My first problem was not tightening the clamp down far enough. Easily
fixed. Now on to the second problem which may not be so easily fixed.
I was working a long narrow project, 8 by 17 inch Q snaps, using the
side clamp.
It was comfortable working only the bottom of the project. I worked the
top without having in the stand. Anytime I had to end threads or check
the back, I had to take the project off the clamp. I usually use scroll
rods or smaller Q snapped project so I haven't had this problem before.
I don't particularly want to work projects sideways loaded from the ends
though I have some other scrolled projects that are worked like that
(like Dutch Beauty, I didn't have scrolls long enough for the width, at
the time I started it). I work on them, but not eagerly. I have to
re-orient my thinking to do it. This summer I just haven't been up to
that.
I would like to continue to have the option of working long narrow Q'd
projects. I do this especially when I want to bead as I go.
Would the corner clamp solve the problem? I just can't picture how the
corner clamp works in flipping a project.
--
maria from MA
remove the munge to reply
Pat P.
"Maria" <ma_st...@yahoomunge.com> wrote in message
news:UMfc7.6955$lr2.2...@typhoon.ne.mediaone.net...
the problem is clearance.
if the side clamps it too far up the side inorder for me to be able to
reach it (that horrible "R" word), then the bottom end is digging into
my lap. Flipping to the back is impossible because I can't get it out
of my lap. LOL
if the side clamps it up too close to the bottom end, then by flipping
it, I can't see over the long top end that has either bonked me in the
head or on it's way to getting into my lap if it could crawl up my legs
LOL
Swinging it away, flipping then swinging back would probably work, but
it would really break up the stitching rhythm. Would also be
frustrating in a portion of work which had many needle changes to do
(most of my work) due to the frequency of interruption.

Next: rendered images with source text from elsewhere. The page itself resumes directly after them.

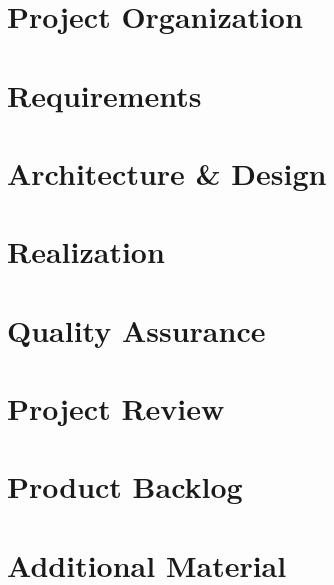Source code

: \documentclass[a4paper,12pt,twoside,BCOR=15mm,parskip=half*]{scrartcl}
\begin{document}





\cleardoubleemptypage
\tableofcontents

\clearpage
\listoffigures
\listoftables

\clearpage
\section{Project Organization}


\clearpage
\section{Requirements}


\clearpage
\section{Architecture \& Design}


\clearpage
\section{Realization}


\clearpage

\clearpage

\clearpage

\clearpage


\clearpage
\section{Quality Assurance}


\clearpage
\section{Project Review}


\clearpage


\clearpage
\appendix
\section{Product Backlog}


\clearpage
\section{Additional Material}


\clearpage

\end{document}

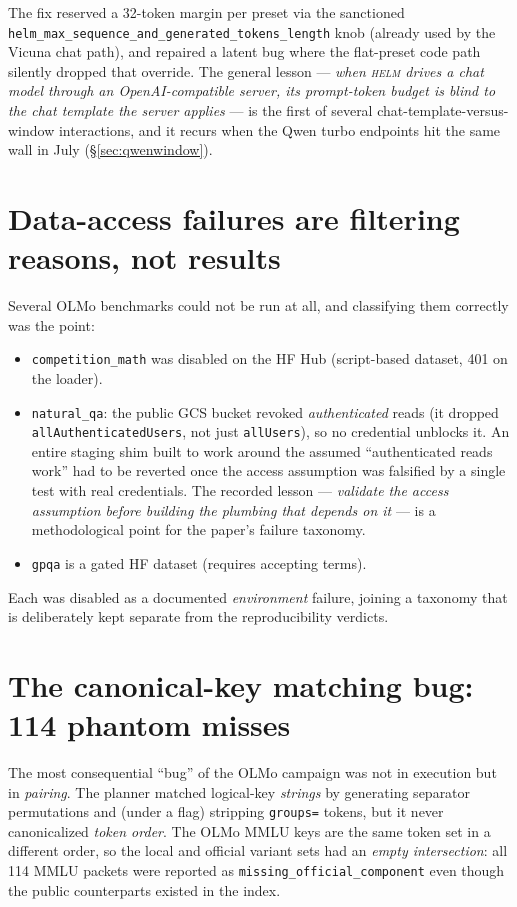 \documentclass[11pt]{report}
\newcommand{\code}[1]{\texttt{#1}}
\begin{document}
The fix reserved a 32-token margin per preset via the sanctioned
\code{helm\_max\_sequence\_and\_generated\_tokens\_length} knob (already used by the
Vicuna chat path), and repaired a latent bug where the flat-preset code path
silently dropped that override. The general lesson --- \emph{when \textsc{helm}
drives a chat model through an OpenAI-compatible server, its prompt-token budget is
blind to the chat template the server applies} --- is the first of several
chat-template-versus-window interactions, and it recurs when the Qwen turbo
endpoints hit the same wall in July (\S\ref{sec:qwenwindow}).

\section{Data-access failures are filtering reasons, not results}

Several OLMo benchmarks could not be run at all, and classifying them correctly was
the point:

\begin{itemize}[nosep]
  \item \code{competition\_math} was disabled on the HF Hub (script-based dataset,
        401 on the loader).
  \item \code{natural\_qa}: the public GCS bucket revoked \emph{authenticated}
        reads (it dropped \code{allAuthenticatedUsers}, not just \code{allUsers}),
        so no credential unblocks it. An entire staging shim built to work around
        the assumed ``authenticated reads work'' had to be reverted once the
        access assumption was falsified by a single test with real credentials.
        The recorded lesson --- \emph{validate the access assumption before
        building the plumbing that depends on it} --- is a methodological point for
        the paper's failure taxonomy.
  \item \code{gpqa} is a gated HF dataset (requires accepting terms).
\end{itemize}

Each was disabled as a documented \emph{environment} failure, joining a taxonomy
that is deliberately kept separate from the reproducibility verdicts.

\section{The canonical-key matching bug: 114 phantom misses}
\label{sec:canonkey}

The most consequential ``bug'' of the OLMo campaign was not in execution but in
\emph{pairing}. The planner matched logical-key \emph{strings} by generating
separator permutations and (under a flag) stripping \code{groups=} tokens, but it
never canonicalized \emph{token order}. The OLMo MMLU keys are the same token set
in a different order, so the local and official variant sets had an \emph{empty
intersection}: all 114 MMLU packets were reported as
\code{missing\_official\_component} even though the public counterparts existed in
the index.
\end{document}
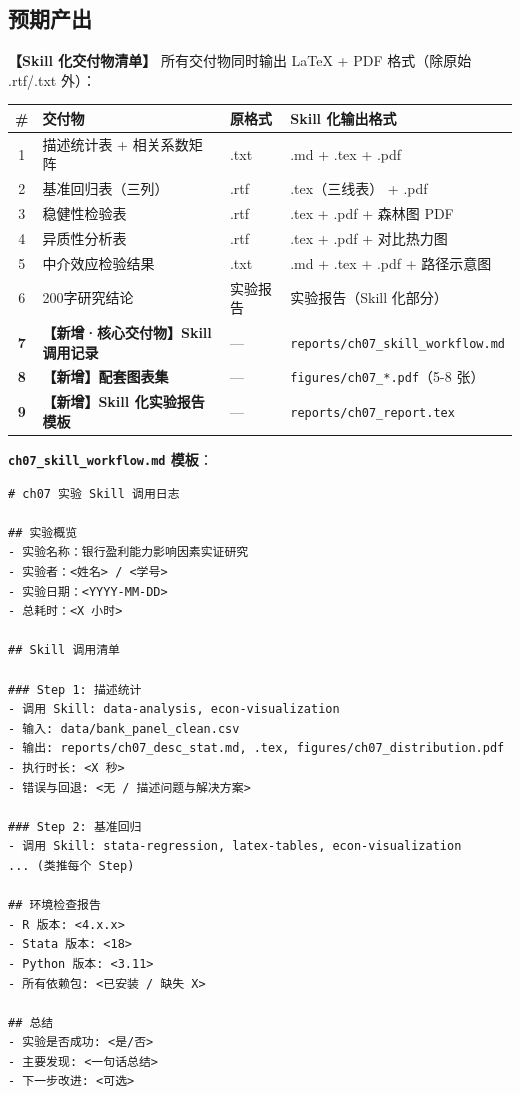 \subsection{预期产出}

\textbf{【Skill 化交付物清单】} 所有交付物同时输出 LaTeX + PDF 格式（除原始 .rtf/.txt 外）：

\begin{table}[H]
\centering
\begin{tabular}{clll}
\toprule
\textbf{\#} & \textbf{交付物} & \textbf{原格式} & \textbf{Skill 化输出格式} \\
\midrule
1 & 描述统计表 + 相关系数矩阵 & .txt & .md + .tex + .pdf \\
2 & 基准回归表（三列） & .rtf & .tex（三线表） + .pdf \\
3 & 稳健性检验表 & .rtf & .tex + .pdf + 森林图 PDF \\
4 & 异质性分析表 & .rtf & .tex + .pdf + 对比热力图 \\
5 & 中介效应检验结果 & .txt & .md + .tex + .pdf + 路径示意图 \\
6 & 200字研究结论 & 实验报告 & 实验报告（Skill 化部分） \\
\textbf{7} & \textbf{【新增·核心交付物】Skill 调用记录} & --- & \texttt{reports/ch07\_skill\_workflow.md} \\
\textbf{8} & \textbf{【新增】配套图表集} & --- & \texttt{figures/ch07\_*.pdf}（5-8 张） \\
\textbf{9} & \textbf{【新增】Skill 化实验报告模板} & --- & \texttt{reports/ch07\_report.tex} \\
\bottomrule
\end{tabular}
\end{table}

\textbf{\texttt{ch07\_skill\_workflow.md} 模板}：

\begin{lstlisting}[style=markdown]
# ch07 实验 Skill 调用日志

## 实验概览
- 实验名称：银行盈利能力影响因素实证研究
- 实验者：<姓名> / <学号>
- 实验日期：<YYYY-MM-DD>
- 总耗时：<X 小时>

## Skill 调用清单

### Step 1: 描述统计
- 调用 Skill: data-analysis, econ-visualization
- 输入: data/bank_panel_clean.csv
- 输出: reports/ch07_desc_stat.md, .tex, figures/ch07_distribution.pdf
- 执行时长: <X 秒>
- 错误与回退: <无 / 描述问题与解决方案>

### Step 2: 基准回归
- 调用 Skill: stata-regression, latex-tables, econ-visualization
... (类推每个 Step)

## 环境检查报告
- R 版本: <4.x.x>
- Stata 版本: <18>
- Python 版本: <3.11>
- 所有依赖包: <已安装 / 缺失 X>

## 总结
- 实验是否成功: <是/否>
- 主要发现: <一句话总结>
- 下一步改进: <可选>
\end{lstlisting}


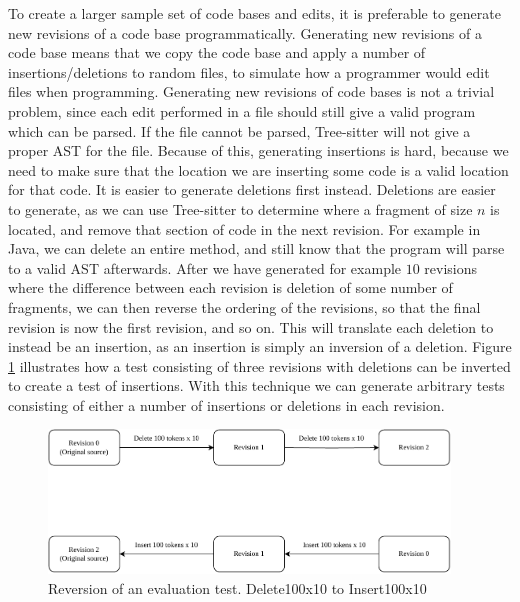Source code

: To create a larger sample set of code bases and edits, it is preferable to generate new
revisions of a code base programmatically. Generating new revisions of a code base means
that we copy the code base and apply a number of insertions/deletions to random files, to
simulate how a programmer would edit files when programming. Generating new revisions of
code bases is not a trivial problem, since each edit performed in a file should still give
a valid program which can be parsed. If the file cannot be parsed, Tree-sitter will not
give a proper AST for the file. Because of this, generating insertions is hard, because we
need to make sure that the location we are inserting some code is a valid location for
that code. It is easier to generate deletions first instead. Deletions are easier to
generate, as we can use Tree-sitter to determine where a fragment of size $n$ is located,
and remove that section of code in the next revision. For example in Java, we can delete
an entire method, and still know that the program will parse to a valid AST afterwards.
After we have generated for example $10$ revisions where the difference between each
revision is deletion of some number of fragments, we can then reverse the ordering of the
revisions, so that the final revision is now the first revision, and so on. This will
translate each deletion to instead be an insertion, as an insertion is simply an inversion
of a deletion. Figure \ref{fig:revisioninversion} illustrates how a test consisting of
three revisions with deletions can be inverted to create a test of insertions. With this
technique we can generate arbitrary tests consisting of either a number of insertions or
deletions in each revision.

\begin{figure}[t]
    \begin{center}
        \includegraphics[width=0.95\textwidth]{figures/revisioninversion.drawio.pdf}
    \end{center}
    \caption{Reversion of an evaluation test. Delete100x10 to Insert100x10}
    \label{fig:revisioninversion}
\end{figure}

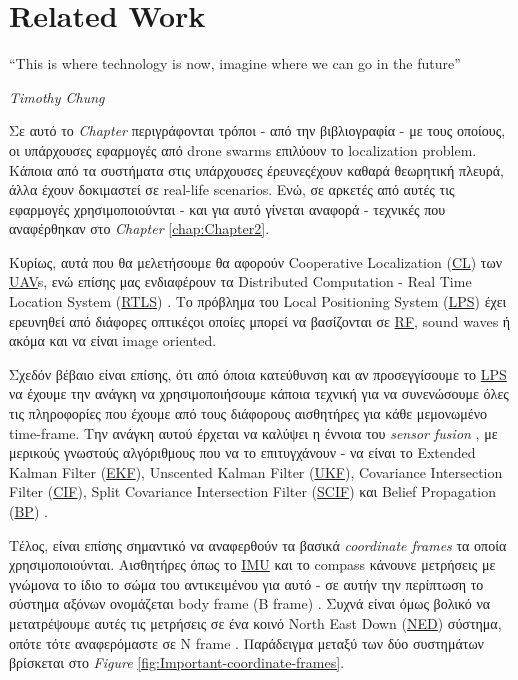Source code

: \chapter{Related Work} \label{chap:Chapter3}       
\epigraph{``This is where technology is now, imagine where we can go in the future” }{\textit{Timothy Chung}}

Σε αυτό το \emph{Chapter} περιγράφονται τρόποι - από την βιβλιογραφία - με τους οποί\-ους, οι υπάρχουσες εφαρμογές 
από drone swarms επιλύουν το localization pro\-blem. Κάποια από τα συστήματα στις υπάρχουσες έρευνες\udot έχουν καθαρά
θεωρητική πλευρά, άλλα έχουν δοκιμαστεί σε real-life scenarios.
Ενώ, σε αρκετές από αυτές τις εφαρμογές χρησιμοποιούνται - 
και για αυτό γίνεται αναφορά - τεχνικές που αναφέ\-ρθηκαν στο \emph{Chapter} \ref{chap:Chapter2}.

Κυρίως, αυτά που θα μελετήσουμε θα αφορούν Cooperative Localization (\hyperref[abbr:CL]{CL}) των \hyperref[abbr:UAV]{UAV}s, ενώ επίσης
μας ενδιαφέρουν τα Distributed Computation - Real Time Location System (\hyperref[abbr:RTLS]{RTLS}) \cite{rtls}. Το πρόβλημα του Local Positioning System 
(\hyperref[abbr:LPS]{LPS}) \cite{lps} έχει ερευνηθεί από διάφορες οπτικές\udot οι οποίες μπορεί να βασίζονται σε 
\hyperref[abbr:RF]{RF}, sound waves ή ακόμα και να είναι image oriented.

Σχεδόν βέβαιο είναι επίσης, ότι από όποια κατεύθυνση και αν προσεγγίσουμε το \hyperref[abbr:LPS]{LPS} να έχουμε την ανάγκη να 
χρησιμοποιήσουμε κάποια τεχνική για να συνενώσουμε όλες τις πληροφορίες που έχουμε από τους διάφορους αισθητήρες για κάθε μεμονωμένο 
time-frame. Την ανάγκη αυτού έρχεται να καλύψει η έννοια του \emph{sensor fusion} \cite{sensor-fusion}, με μερικούς γνωστούς 
αλγόριθμους που να το επιτυγχάνουν - να είναι το  
Extended Kalman Filter (\hyperref[abbr:EKF]{EKF}), Unscented Kalman Filter (\hyperref[abbr:UKF]{UKF}), Covariance Intersection  
Filter (\hyperref[abbr:CIF]{CIF}),  Split  Covariance  Intersection  Filter (\hyperref[abbr:SCIF]{SCIF}) και  Belief  Propagation 
(\hyperref[abbr:BP]{BP}) \cite{fusion-filters}. 

Τέλος, είναι επίσης σημαντικό να αναφερθούν τα βασικά \emph{coordinate frames} τα οποία χρησιμοποιούνται. 
Αισθητήρες όπως το \hyperref[abbr:IMU]{IMU} και το compass κάνουνε μετρήσεις με γνώμονα το ίδιο το σώμα 
του αντικειμένου για αυτό - σε αυτήν την περίπτωση το σύστημα αξόνων ονομάζεται body frame (B frame) \cite{uwb-imu-gps1}.
Συχνά είναι όμως βολικό να μετατρέψουμε αυτές τις μετρήσεις σε ένα κοινό North East Down (\hyperref[abbr:NED]{NED}) 
σύστημα, οπότε τότε αναφερόμαστε σε N frame \cite{uwb-imu-gps1} \cite{body-frames}. Παράδειγμα μεταξύ των δύο 
συστημάτων βρίσκεται στο \emph{Figure} \ref{fig:Important-coordinate-frames}.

After looking at a jpeg of the corner clamp, I think I'd be in the same
boat as when I have the side clamping towards the bottom-- i.e., the top
has no where to flip. Remember we're talking about a 17 to 20 inch
length. Things under 15 inches aren't a problem.
Raising it up was something I was considering, but then the problem of
being able to reach working areas comes into play. On a long rectangle,
you can comfortably reach the area you're working but when you flip the
project, the working area with the threads you're trying to reach is
farthest away from you---tending towards the unreachable. Again,
stitching rhythm is lost when you have to shift position to get to that
farthest part, and becomes a frustration when having to do often in a
short time.
Ah well. I was just wondering if there was a less awkward way of doing
this. I guess not. Back to considering working from the side or
continuing to balance it on some body part (my own, still attached, got
lots of spare stitching parts here but none belong to Dr. Frankenstein).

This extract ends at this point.